Task item: From the entries below, pull out each line where "developed" appears.

☆ ☆ ☆

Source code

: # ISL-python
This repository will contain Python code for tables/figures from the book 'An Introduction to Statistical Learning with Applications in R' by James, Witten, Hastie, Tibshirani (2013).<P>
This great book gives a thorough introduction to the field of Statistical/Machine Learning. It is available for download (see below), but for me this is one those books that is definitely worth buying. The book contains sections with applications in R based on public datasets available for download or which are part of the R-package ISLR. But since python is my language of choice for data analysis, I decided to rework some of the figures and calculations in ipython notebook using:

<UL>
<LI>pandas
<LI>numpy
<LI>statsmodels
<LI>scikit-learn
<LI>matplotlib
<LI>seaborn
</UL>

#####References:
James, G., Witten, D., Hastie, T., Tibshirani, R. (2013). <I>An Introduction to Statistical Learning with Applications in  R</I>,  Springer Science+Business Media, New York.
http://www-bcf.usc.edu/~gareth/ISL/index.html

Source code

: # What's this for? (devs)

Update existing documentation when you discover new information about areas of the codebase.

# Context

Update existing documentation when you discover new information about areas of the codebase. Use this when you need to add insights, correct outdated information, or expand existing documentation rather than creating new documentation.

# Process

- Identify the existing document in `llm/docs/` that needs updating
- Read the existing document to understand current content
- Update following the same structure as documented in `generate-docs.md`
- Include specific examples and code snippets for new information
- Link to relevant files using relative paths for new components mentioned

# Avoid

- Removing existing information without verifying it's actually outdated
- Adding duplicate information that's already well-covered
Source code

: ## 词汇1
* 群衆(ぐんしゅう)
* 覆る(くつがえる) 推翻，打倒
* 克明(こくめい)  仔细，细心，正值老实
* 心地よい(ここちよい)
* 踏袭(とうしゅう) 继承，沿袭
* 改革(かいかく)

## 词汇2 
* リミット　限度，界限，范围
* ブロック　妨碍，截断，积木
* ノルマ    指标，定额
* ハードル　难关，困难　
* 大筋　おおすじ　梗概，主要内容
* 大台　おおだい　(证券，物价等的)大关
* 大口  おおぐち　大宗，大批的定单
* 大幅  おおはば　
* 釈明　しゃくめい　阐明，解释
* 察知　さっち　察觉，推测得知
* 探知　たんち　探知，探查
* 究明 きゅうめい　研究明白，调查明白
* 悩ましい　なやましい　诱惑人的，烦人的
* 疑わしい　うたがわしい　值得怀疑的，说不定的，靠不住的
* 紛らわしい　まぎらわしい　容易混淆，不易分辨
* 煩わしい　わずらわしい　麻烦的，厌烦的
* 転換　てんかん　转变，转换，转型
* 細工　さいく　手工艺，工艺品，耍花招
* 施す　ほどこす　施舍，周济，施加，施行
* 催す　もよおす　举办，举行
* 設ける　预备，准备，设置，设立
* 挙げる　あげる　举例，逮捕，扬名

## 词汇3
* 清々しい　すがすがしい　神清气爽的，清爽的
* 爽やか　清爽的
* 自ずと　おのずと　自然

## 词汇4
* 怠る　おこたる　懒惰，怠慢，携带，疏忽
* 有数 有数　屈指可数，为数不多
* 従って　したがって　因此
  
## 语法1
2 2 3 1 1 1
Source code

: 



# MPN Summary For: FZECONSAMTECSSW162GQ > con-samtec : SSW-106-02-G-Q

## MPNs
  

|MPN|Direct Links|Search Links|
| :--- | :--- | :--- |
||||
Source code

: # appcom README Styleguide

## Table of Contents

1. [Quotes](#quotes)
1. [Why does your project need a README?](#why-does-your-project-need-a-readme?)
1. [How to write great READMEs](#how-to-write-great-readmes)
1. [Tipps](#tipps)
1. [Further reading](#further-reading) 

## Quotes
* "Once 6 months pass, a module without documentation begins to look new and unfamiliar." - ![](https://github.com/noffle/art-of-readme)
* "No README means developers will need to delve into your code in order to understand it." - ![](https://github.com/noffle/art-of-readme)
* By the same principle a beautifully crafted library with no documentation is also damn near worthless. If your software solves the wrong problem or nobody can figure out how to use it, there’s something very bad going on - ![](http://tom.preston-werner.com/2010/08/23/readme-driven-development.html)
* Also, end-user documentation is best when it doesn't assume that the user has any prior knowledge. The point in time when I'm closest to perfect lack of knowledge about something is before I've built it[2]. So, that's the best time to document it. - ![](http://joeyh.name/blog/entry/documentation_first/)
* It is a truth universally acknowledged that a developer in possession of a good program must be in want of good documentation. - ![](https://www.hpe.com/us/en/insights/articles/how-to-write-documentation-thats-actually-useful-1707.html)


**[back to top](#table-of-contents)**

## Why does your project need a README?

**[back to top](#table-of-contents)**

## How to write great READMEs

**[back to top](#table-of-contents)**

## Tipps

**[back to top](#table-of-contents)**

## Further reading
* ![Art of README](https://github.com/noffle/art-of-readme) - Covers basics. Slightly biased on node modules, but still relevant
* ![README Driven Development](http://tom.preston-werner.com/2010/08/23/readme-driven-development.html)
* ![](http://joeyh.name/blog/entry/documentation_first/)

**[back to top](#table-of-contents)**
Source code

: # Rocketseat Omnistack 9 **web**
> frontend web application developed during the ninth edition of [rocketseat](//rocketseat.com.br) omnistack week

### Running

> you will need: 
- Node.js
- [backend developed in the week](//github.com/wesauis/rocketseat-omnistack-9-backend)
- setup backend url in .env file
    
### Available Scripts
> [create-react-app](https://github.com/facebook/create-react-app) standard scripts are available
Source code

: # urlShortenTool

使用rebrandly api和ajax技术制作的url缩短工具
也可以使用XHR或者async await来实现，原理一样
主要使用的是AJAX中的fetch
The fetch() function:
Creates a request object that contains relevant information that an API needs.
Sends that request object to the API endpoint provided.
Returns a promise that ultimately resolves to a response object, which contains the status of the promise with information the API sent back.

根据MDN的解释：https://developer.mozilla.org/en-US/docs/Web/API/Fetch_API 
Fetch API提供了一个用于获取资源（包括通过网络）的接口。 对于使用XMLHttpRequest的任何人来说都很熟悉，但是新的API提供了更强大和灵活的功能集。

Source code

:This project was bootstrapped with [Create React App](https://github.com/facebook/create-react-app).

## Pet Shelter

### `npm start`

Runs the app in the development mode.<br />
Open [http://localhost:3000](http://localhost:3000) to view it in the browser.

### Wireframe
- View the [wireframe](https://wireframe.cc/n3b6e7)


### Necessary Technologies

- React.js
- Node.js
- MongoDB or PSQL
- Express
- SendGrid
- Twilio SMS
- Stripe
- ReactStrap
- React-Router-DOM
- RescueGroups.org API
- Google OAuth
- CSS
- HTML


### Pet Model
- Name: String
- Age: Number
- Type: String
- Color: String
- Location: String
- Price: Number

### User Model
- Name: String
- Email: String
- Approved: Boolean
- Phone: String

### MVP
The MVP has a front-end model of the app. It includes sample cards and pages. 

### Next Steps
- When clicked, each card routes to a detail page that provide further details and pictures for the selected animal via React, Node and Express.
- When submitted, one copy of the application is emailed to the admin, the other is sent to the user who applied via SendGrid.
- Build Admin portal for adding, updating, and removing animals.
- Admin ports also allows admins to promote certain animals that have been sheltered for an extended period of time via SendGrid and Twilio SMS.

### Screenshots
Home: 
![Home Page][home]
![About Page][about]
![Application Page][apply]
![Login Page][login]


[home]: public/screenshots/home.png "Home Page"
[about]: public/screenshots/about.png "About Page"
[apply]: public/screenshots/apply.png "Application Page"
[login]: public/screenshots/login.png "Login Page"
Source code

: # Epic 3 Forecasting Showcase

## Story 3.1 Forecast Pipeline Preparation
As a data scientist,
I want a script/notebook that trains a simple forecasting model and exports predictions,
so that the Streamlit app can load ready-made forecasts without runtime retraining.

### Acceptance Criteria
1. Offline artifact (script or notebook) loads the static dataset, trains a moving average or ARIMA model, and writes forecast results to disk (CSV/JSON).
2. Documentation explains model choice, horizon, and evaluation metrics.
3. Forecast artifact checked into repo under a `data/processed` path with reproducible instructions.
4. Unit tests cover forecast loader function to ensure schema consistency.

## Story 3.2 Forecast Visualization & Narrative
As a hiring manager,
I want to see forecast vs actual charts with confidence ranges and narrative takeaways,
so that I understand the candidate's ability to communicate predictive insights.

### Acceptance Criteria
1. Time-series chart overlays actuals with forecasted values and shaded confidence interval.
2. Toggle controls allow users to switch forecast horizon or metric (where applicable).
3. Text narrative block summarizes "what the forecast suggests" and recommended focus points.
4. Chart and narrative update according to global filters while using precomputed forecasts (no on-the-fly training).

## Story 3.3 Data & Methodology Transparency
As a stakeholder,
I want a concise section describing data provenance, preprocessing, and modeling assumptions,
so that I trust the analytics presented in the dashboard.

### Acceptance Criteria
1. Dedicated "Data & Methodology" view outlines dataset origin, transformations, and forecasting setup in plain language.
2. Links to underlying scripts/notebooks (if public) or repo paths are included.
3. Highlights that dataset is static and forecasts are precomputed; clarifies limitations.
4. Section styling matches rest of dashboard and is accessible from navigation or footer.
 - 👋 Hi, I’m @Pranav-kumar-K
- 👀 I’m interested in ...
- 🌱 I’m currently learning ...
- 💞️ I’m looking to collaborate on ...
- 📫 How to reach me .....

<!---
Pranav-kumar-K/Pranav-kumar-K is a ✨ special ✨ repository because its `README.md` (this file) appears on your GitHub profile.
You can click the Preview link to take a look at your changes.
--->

☆ ☆ ☆

Your solution:
> frontend web application developed during the ninth edition of [rocketseat](//rocketseat.com.br) omnistack week
- [backend developed in the week](//github.com/wesauis/rocketseat-omnistack-9-backend)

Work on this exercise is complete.